4 O trabalho com o gênero crônica

Nesta seção abordaremos o início propriamente dito dos trabalhos que nos envolveram diretamente com os alunos. Esse momento da metodologia da pesquisa (que compreende as seções 4 e 5 e suas subdivisões) foi o mais importante porque nele trabalhamos o objetivo central desta pesquisa, o desenvolvimento da proposta didático- metodológica do ensino/aprendizagem da produção textual escrita do gênero crônica.

Como procedimento metodológico para esse momento, foi necessário construir um

Plano de Ensino (PEP), específico. O PEP foi dividido basicamente em três partes que nomeamos como: a) o terreno escolar como lugar da interação: a semeadura; b) o terreno escolar como lugar da interação: a colheita; c) avaliação da proposta didático-metodológica. A primeira parte (a semeadura) focalizou aspectos antecedentes à produção textual propriamente dita, tais como: as concepções de texto dos alunos e a leitura de enunciados (crônicas diversas) do gênero proposto para o trabalho. A segunda parte (a colheita) orientou-se para a produção textual, pelos alunos, do gênero, para a divulgação das crônicas produzidas para o leitor efetivo e para a avaliação dos alunos sobre a proposta didático-metodológica

desenvolvida. A terceira parte tratou da avaliação das atividades e estratégias propostas e da avaliação dos textos dos alunos.

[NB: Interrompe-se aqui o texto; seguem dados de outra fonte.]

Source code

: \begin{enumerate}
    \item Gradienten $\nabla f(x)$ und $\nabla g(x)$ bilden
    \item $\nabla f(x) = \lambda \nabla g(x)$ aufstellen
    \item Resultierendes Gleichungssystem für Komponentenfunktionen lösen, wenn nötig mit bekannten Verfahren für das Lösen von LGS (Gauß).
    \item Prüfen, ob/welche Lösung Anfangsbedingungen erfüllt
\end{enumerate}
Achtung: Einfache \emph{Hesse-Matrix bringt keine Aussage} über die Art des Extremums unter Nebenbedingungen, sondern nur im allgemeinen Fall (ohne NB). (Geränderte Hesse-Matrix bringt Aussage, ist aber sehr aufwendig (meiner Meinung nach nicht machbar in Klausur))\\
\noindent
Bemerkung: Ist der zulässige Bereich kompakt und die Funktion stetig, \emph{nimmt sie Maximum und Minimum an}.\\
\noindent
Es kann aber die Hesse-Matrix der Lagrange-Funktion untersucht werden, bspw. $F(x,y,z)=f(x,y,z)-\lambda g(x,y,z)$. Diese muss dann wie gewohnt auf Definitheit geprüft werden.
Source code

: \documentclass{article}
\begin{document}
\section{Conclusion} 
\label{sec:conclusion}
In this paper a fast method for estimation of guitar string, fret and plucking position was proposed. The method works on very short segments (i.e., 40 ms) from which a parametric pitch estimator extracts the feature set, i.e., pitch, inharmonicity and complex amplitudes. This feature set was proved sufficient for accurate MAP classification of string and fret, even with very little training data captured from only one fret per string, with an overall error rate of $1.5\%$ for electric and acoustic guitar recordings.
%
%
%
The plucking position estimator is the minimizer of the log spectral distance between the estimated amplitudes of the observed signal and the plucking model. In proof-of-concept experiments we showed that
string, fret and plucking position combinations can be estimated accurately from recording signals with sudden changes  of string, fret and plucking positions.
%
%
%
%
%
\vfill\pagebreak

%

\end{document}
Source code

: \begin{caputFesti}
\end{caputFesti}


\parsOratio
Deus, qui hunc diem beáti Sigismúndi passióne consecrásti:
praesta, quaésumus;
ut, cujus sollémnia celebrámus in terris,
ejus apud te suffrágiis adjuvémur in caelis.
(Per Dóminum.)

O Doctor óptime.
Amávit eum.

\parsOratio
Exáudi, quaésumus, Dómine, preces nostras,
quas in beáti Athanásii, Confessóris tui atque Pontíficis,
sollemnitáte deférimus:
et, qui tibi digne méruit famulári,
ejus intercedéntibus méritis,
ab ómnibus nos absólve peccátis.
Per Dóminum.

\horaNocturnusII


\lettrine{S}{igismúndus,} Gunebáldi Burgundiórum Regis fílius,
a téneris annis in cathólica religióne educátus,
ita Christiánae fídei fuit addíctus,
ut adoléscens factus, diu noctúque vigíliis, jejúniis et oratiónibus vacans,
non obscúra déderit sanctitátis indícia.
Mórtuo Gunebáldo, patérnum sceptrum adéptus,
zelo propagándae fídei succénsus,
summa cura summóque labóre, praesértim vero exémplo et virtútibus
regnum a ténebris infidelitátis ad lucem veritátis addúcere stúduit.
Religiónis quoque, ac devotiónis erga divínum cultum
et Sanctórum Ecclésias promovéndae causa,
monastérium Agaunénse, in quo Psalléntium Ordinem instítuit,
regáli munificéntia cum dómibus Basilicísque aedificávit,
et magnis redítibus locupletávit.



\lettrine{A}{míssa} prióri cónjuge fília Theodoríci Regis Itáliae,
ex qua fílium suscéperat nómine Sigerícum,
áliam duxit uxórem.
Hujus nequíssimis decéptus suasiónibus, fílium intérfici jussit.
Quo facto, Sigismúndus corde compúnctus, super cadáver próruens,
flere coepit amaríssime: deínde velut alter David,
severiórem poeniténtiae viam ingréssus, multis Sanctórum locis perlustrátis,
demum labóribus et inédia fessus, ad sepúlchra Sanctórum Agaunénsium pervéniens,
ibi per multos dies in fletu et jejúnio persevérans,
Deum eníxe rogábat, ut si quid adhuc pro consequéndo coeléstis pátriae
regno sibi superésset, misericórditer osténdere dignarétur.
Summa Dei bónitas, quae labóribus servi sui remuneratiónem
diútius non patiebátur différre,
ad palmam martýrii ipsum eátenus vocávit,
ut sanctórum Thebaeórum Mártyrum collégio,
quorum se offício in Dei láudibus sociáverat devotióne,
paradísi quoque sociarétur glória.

A opção pelo gênero crônica ocorreu durante a observação das aulas e a partir da discussão com a professora. Optamos pela crônica porque, além de estar prevista no PE da professora, era o próximo gênero a ser trabalhado dentre todos os previstos na primeira parte do PE (no projeto I). Diante dessa discussão, a primeira atividade do planejamento foi elaborar uma coletânea de enunciados desse gênero para ser trabalhada com os alunos. Pensamos na apresentação das crônicas em uma coletânea para os alunos e não no suporte original de circulação, porque o jornal local, Jornal de Santa Catarina (JSC), com que a professora trabalhava em sala, apesar de haver disponível um exemplar para cada aluno, não trazia o espaço para esse gênero, pelo menos até o momento da realização desta pesquisa. Além disso, a aquisição dos jornais O Estado de São Paulo (OESP) e o Diário Catarinense (DC), com cujas crônicas trabalhamos nesta proposta, foi considerada onerosa e inviável. Onerosa por tratar-se uma turma com 38 alunos; inviável, porque precisávamos de um tempo para estudar os enunciados selecionados antes de discuti-los com os alunos.

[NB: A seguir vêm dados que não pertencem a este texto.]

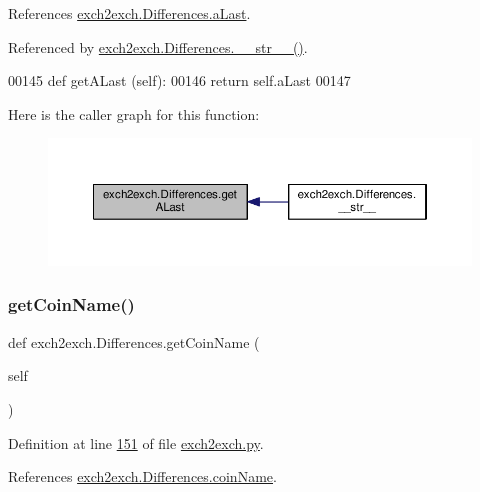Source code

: References \hyperlink{exch2exch_8py_source_l00124}{exch2exch.\+Differences.\+a\+Last}.



Referenced by \hyperlink{exch2exch_8py_source_l00154}{exch2exch.\+Differences.\+\_\+\+\_\+str\+\_\+\+\_\+()}.


\begin{DoxyCode}
00145     \textcolor{keyword}{def }getALast (self):
00146         \textcolor{keywordflow}{return} self.aLast
00147         
\end{DoxyCode}
Here is the caller graph for this function\+:
\nopagebreak
\begin{figure}[H]
\begin{center}
\leavevmode
\includegraphics[width=350pt]{classexch2exch_1_1_differences_ae65d1f91ffad5d587a564d7160263b83_icgraph}
\end{center}
\end{figure}
\mbox{\label{classexch2exch_1_1_differences_a27c3904cedfe6f58d750591c1f7c7879}} 
\subsubsection{\texorpdfstring{get\+Coin\+Name()}{getCoinName()}}
{\footnotesize\ttfamily def exch2exch.\+Differences.\+get\+Coin\+Name (\begin{DoxyParamCaption}\item[{}]{self }\end{DoxyParamCaption})}



Definition at line \hyperlink{exch2exch_8py_source_l00151}{151} of file \hyperlink{exch2exch_8py_source}{exch2exch.\+py}.



References \hyperlink{exch2exch_8py_source_l00112}{exch2exch.\+Differences.\+coin\+Name}.



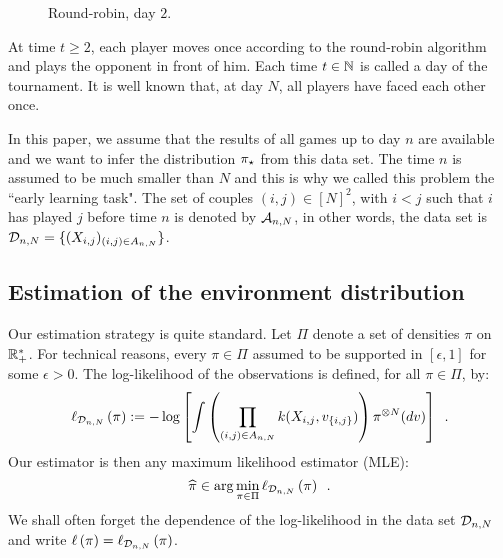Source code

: \begin{figure}
\centering
{}
\caption{Round-robin, day $2$.}
\label{fig:robin:day2}
\end{figure}

At time $t\ge 2$, each player moves once according to the round-robin algorithm and plays the opponent in front of him. Each time $t\in\mathbb{N}$ is called a day of the tournament. It is well known that, at day $N$, all players have faced each other once. 

In this paper, we assume that the results of all games up to day $n$ are available and we want to infer the distribution $\pi_{\star}$ from this data set. The time $n$ is assumed to be much smaller than $N$ and this is why we called this problem the ``early learning task". The set of couples $(i,j)\in[N]^2$, with $i<j$ such that $i$ has played $j$ before time $n$ is denoted by $\mathcal{A}_{n,N}$, in other words, the data set is $\mathcal{D}_{n,N}=\{(X_{i,j})_{(i,j)\in A_{n,N}}\}$.


\subsection{Estimation of the environment distribution}
Our estimation strategy is quite standard. Let $\Pi$ denote a set of densities $\pi$ on $\mathbb{R}_+^*$. For technical reasons, every $\pi\in\Pi$ assumed to be supported in $[\epsilon,1]$ for some $\epsilon>0$. The log-likelihood of the observations is defined, for all $\pi\in\Pi$, by:
\[
\ell_{\mathcal{D}_{n,N}}\left(\pi\right):=-\log\left[\int  \left(\prod_{(i,j)\in A_{n,N}}k(X_{i,j},v_{\{i,j\}})\right)\pi^{\otimes N}(dv)\right]\enspace.
\]
Our estimator is then any maximum likelihood estimator (MLE):
\[
\widehat{\pi}\in \arg\min_{\pi\in\Pi}\ell_{\mathcal{D}_{n,N}}\left(\pi\right)\enspace.
\]
We shall often forget the dependence of the log-likelihood in the data set $\mathcal{D}_{n,N}$ and write $\ell\left(\pi\right)=\ell_{\mathcal{D}_{n,N}}\left(\pi\right)$.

Dessa forma, a coletânea foi feita a partir de dois jornais: um regional (DC) e outro de alcance nacional (OESP). A escolha do periódico de alcance nacional foi aleatória, a do regional, arbitrária, pelo fato de o cronista daquele jornal disponibilizar-se a ir à escola conversar com os alunos. Do periódico nacional, coletamos, no mínimo, uma crônica de cada autor que escreve semanalmente naquele espaço, o que resultou em um total de 14 crônicas. Do regional, coletamos 14 crônicas. Todas as 28 crônicas foram coletadas entre dezembro de 2002 e maio de 2003. A única exceção se deu com a crônica de Paulo Sant’Ana, que foi publicada no jornal Zero Hora (ZH), do dia 20 de janeiro de 2002. A razão dessa escolha foi considerarmos a crônica interessante para trabalhar com a ironia.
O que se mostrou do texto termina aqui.